Where to Go Bird-Watching in Costa Rica
Costa Rica, home to an incredible 850 different bird species, is a bird-watcher’s paradise. From the tropical rain forests of the Nicoya Peninsula to the mountaintop cloud forests around San Jose and the sun-soaked jungle along the Caribbean Coast, here are the best places for birding tours in Costa Rica.
Monteverde Cloud Forest
The Monteverde Cloud Forest Reserve is a popular choice for day trips from San Jose and La Fortuna, and a range of hiking trails, canopy tours, and guided bird-watching tours are available. There are over 365 species to spot, including resplendent quetzals, toucans, and hummingbirds.
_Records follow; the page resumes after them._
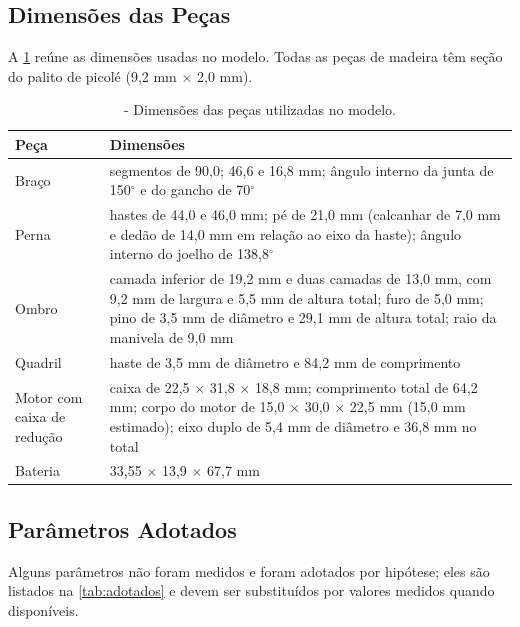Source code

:\subsection{Dimensões das Peças}

A \ref{tab:geometria} reúne as dimensões usadas no modelo. Todas as peças de madeira têm seção do palito de picolé (9,2 mm $\times$ 2,0 mm).

\begin{table}[H]
\centering
\caption{\label{tab:geometria}- Dimensões das peças utilizadas no modelo.}
\vspace*{.1cm}
\small
\begin{tabular}{|l|p{9.2cm}|}
\hline
\textbf{Peça} & \textbf{Dimensões} \\
\hline
Braço & segmentos de 90,0; 46,6 e 16,8 mm; ângulo interno da junta de 150$^\circ$ e do gancho de 70$^\circ$ \\
\hline
Perna & hastes de 44,0 e 46,0 mm; pé de 21,0 mm (calcanhar de 7,0 mm e dedão de 14,0 mm em relação ao eixo da haste); ângulo interno do joelho de 138,8$^\circ$ \\
\hline
Ombro & camada inferior de 19,2 mm e duas camadas de 13,0 mm, com 9,2 mm de largura e 5,5 mm de altura total; furo de 5,0 mm; pino de 3,5 mm de diâmetro e 29,1 mm de altura total; raio da manivela de 9,0 mm \\
\hline
Quadril & haste de 3,5 mm de diâmetro e 84,2 mm de comprimento \\
\hline
Motor com caixa de redução & caixa de 22,5 $\times$ 31,8 $\times$ 18,8 mm; comprimento total de 64,2 mm; corpo do motor de 15,0 $\times$ 30,0 $\times$ 22,5 mm (15,0 mm estimado); eixo duplo de 5,4 mm de diâmetro e 36,8 mm no total \\
\hline
Bateria & 33,55 $\times$ 13,9 $\times$ 67,7 mm \\
\hline
\end{tabular}
\end{table}

\subsection{Parâmetros Adotados}

Alguns parâmetros não foram medidos e foram adotados por hipótese; eles são listados na \ref{tab:adotados} e devem ser substituídos por valores medidos quando disponíveis.

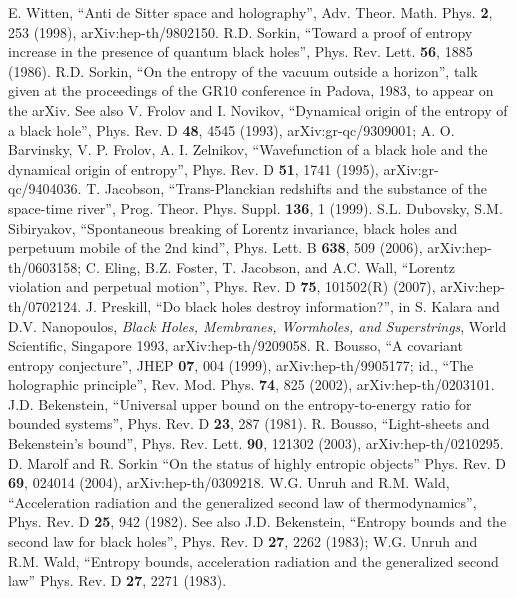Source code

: \documentclass[12pt]{article}
\begin{document}
\begin{thebibliography}{99}
E. Witten, ``Anti de Sitter space and holography'', Adv. Theor. Math. Phys. \textbf{2}, 253 (1998), arXiv:hep-th/9802150.
R.D. Sorkin, ``Toward a proof of entropy increase in the presence of quantum black holes'', Phys. Rev. Lett. \textbf{56}, 1885 (1986).
R.D. Sorkin, ``On the entropy of the vacuum outside a horizon'', talk given at the proceedings of the GR10 conference in Padova, 1983, to appear on the arXiv.  See also V. Frolov and I. Novikov, ``Dynamical origin of the entropy of a black hole'', Phys. Rev. D \textbf{48}, 4545 (1993), arXiv:gr-qc/9309001; A. O. Barvinsky, V. P. Frolov, A. I. Zelnikov, ``Wavefunction of a black hole and the dynamical origin of entropy'', Phys. Rev. D \textbf{51}, 1741 (1995), 	arXiv:gr-qc/9404036.
T. Jacobson, ``Trans-Planckian redshifts and the substance of the space-time river'', Prog. Theor. Phys. Suppl. \textbf{136}, 1 (1999).
S.L. Dubovsky, S.M. Sibiryakov, ``Spontaneous breaking of Lorentz invariance, black holes and perpetuum mobile of the 2nd kind'', Phys. Lett. B \textbf{638}, 509 (2006), arXiv:hep-th/0603158; C. Eling, B.Z. Foster, T. Jacobson, and A.C. Wall, ``Lorentz violation and perpetual motion'', Phys. Rev. D \textbf{75}, 101502(R) (2007), arXiv:hep-th/0702124.
J. Preskill, ``Do black holes destroy information?'', in S. Kalara and D.V. Nanopoulos, \textit{Black Holes, Membranes, Wormholes, and Superstrings}, World Scientific, Singapore 1993, arXiv:hep-th/9209058.
R. Bousso, ``A covariant entropy conjecture'', 	JHEP \textbf{07}, 004 (1999), arXiv:hep-th/9905177; id., ``The holographic principle'', Rev. Mod. Phys. \textbf{74}, 825 (2002), arXiv:hep-th/0203101.
J.D. Bekenstein, ``Universal upper bound on the entropy-to-energy ratio for bounded systems'', Phys. Rev. D \textbf{23}, 287 (1981).
R. Bousso, ``Light-sheets and Bekenstein's bound'', Phys. Rev. Lett. \textbf{90}, 121302 (2003), arXiv:hep-th/0210295.
D. Marolf and R. Sorkin ``On the status of highly entropic objects'' Phys. Rev. D \textbf{69}, 024014 (2004), arXiv:hep-th/0309218.
W.G. Unruh and R.M. Wald, ``Acceleration radiation and the generalized second law of thermodynamics'', Phys. Rev. D \textbf{25}, 942 (1982).  See also J.D. Bekenstein, ``Entropy bounds and the second law for black holes'', Phys. Rev. D \textbf{27}, 2262 (1983); W.G. Unruh and R.M. Wald, ``Entropy bounds, acceleration radiation and the generalized second law'' Phys. Rev. D \textbf{27}, 2271 (1983).

\end{thebibliography}
\end{document}
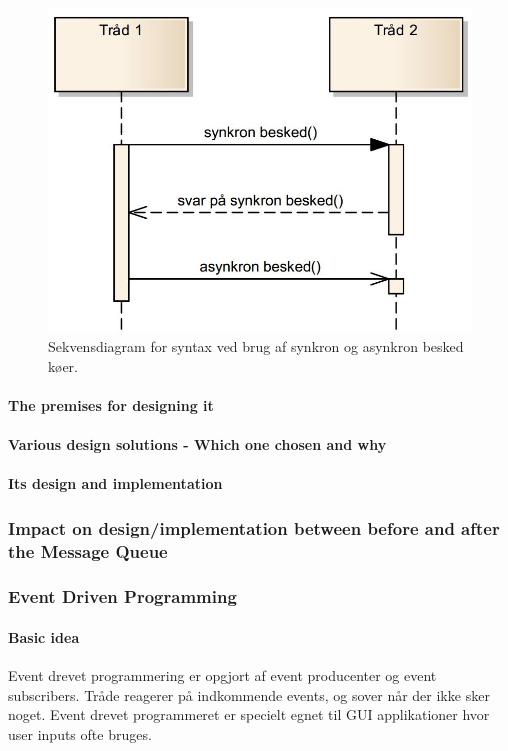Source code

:\begin{figure}[h]
	\centering
	\includegraphics[width=0.6\linewidth]{figs/spm3/msq_seqdia}
	\caption[Syntax for sekvensdiagram med syn -og asynkron msq.]{Sekvensdiagram for syntax ved brug af synkron og asynkron besked køer.}
	\label{fig:msq_seqdia}
\end{figure}

\paragraph{The premises for designing it}

\paragraph{Various design solutions - Which one chosen and why}

\paragraph{Its design and implementation}

\subsubsection{Impact on design/implementation between before and after the Message Queue}

\subsubsection{Event Driven Programming}

\paragraph{Basic idea}
Event drevet programmering er opgjort af event producenter og event subscribers.
Tråde reagerer på indkommende events, og sover når der ikke sker noget.
Event drevet programmeret er specielt egnet til GUI applikationer hvor user inputs ofte bruges. \\


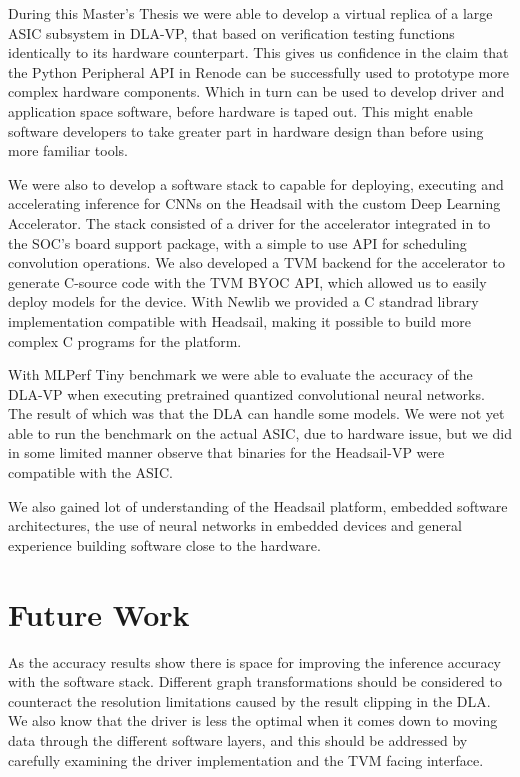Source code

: \documentclass[12pt,a4paper,english
]{tunithesis}
\begin{document}
During this Master's Thesis we were able to develop a virtual replica of a large ASIC subsystem in DLA-VP, that based on verification testing functions identically to its hardware counterpart. This gives us confidence in the claim that the Python Peripheral API in Renode can be successfully used to prototype more complex hardware components. Which in turn can be used to develop driver and application space software, before hardware is taped out.
This might enable software developers to take greater part in hardware design than before using more familiar tools.

We were also to develop a software stack to capable for deploying, executing and accelerating inference for CNNs on the Headsail with the custom Deep Learning Accelerator.
The stack consisted of a driver for the accelerator integrated in to the SOC's board support package, with a simple to use API for scheduling convolution operations.
We also developed a TVM backend for the accelerator to generate C-source code with the TVM BYOC API, which allowed us to easily deploy models for the device.
With Newlib we provided a C standrad library implementation compatible with Headsail, making it possible to build more complex C programs for the platform.

With MLPerf Tiny benchmark we were able to evaluate the accuracy of the DLA-VP when executing pretrained quantized convolutional neural networks. The result of which was that the DLA can handle some models. We were not yet able to run the benchmark on the actual ASIC, due to hardware issue, but we did in some limited manner observe that binaries for the Headsail-VP were compatible with the ASIC.

We also gained lot of understanding of the Headsail platform, embedded software architectures, the use of neural networks in embedded devices and general experience building software close to the hardware.

\section{Future Work}
As the accuracy results show there is space for improving the inference accuracy with the software stack. Different graph transformations should be considered to counteract the resolution limitations caused by the result clipping in the DLA. We also know that the driver is less the optimal when it comes down to moving data through the different software layers, and this should be addressed by carefully examining the driver implementation and the TVM facing interface.
\end{document}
Braulio Carrillo National Park
Ride an aerial tram through the jungle and hike along the Corinto River in the Braulio Carrillo National Park, spotting colorful birds with the help of an expert guide all along the way. Keep an eye out for rarely sighted species such as the bare-necked umbrellabird, the black-crowned antpitta, and the nightingale wren.
Carara National Park
Another popular day trip from San Jose, Carara National Park is known not only for its crocodiles—it’s also home to the largest population of scarlet macaws in Costa Rica. Cruise along the Tarcoles River and look out for jacamars, trogons, and three-wattled bellbirds while gliding through the mangrove forests.
Palo Verde National Park
Part of the Tempisque Conservation Area in Guanacaste province, the mangrove swamps, grasslands, and lagoons of the Palo Verde National Park are a breeding ground for migratory birds and waterbirds, including the black-bellied whistling duck and the blue-winged teal. The best way to explore is on a wildlife cruise along the Tempisque River, where wildlife sightings also include monkeys, crocodiles, and iguanas.
Tortuguero National Park
More than 330 bird species have been identified in the Tortuguero National Park, which for good reason tops the itinerary for bird-watchers exploring Costa Rica’s northern Caribbean coast. Grab your binoculars and look out for green macaws, kingfishers, warblers, and the rare roseate spoonbill.